# Problem description
Within the material below, how many lines contain the word "ShowLineNumbers"? Give that number only.

# Exercise material
------------------------------

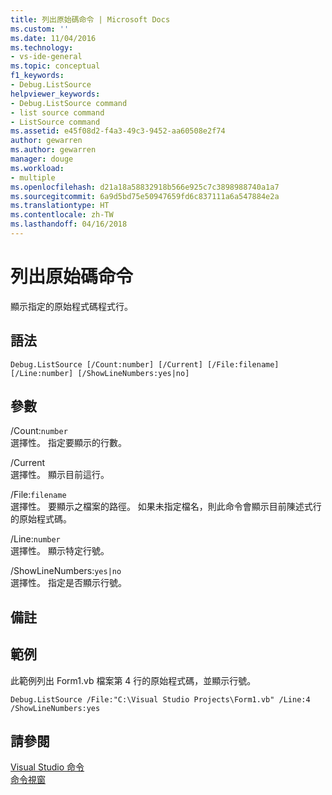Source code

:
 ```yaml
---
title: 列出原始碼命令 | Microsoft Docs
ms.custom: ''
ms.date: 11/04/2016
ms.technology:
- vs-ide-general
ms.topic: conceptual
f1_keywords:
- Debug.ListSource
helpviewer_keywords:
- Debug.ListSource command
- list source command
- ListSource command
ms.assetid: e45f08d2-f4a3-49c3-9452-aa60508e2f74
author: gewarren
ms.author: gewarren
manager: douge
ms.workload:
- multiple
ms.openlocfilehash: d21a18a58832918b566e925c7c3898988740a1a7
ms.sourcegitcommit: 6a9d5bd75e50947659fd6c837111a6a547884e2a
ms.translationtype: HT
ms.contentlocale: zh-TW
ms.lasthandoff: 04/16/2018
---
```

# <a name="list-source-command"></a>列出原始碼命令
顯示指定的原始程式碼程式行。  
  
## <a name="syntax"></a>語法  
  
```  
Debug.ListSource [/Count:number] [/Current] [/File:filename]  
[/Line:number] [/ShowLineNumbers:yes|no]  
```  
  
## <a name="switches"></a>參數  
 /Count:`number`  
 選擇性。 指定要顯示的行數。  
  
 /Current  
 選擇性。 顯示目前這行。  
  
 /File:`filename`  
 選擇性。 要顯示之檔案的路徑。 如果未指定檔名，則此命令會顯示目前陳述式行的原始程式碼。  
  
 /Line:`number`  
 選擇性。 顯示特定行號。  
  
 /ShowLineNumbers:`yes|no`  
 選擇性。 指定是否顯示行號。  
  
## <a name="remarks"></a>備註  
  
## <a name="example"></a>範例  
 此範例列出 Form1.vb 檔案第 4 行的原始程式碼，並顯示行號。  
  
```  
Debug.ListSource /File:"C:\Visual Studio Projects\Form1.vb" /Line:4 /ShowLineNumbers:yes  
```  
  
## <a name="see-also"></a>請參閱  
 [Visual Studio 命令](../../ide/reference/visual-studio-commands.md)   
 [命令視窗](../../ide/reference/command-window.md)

------------------------------

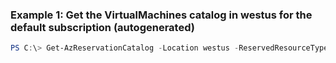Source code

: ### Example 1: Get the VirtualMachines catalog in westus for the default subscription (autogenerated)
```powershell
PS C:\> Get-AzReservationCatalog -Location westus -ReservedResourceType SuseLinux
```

------------------------------

# Solution to this exercise
3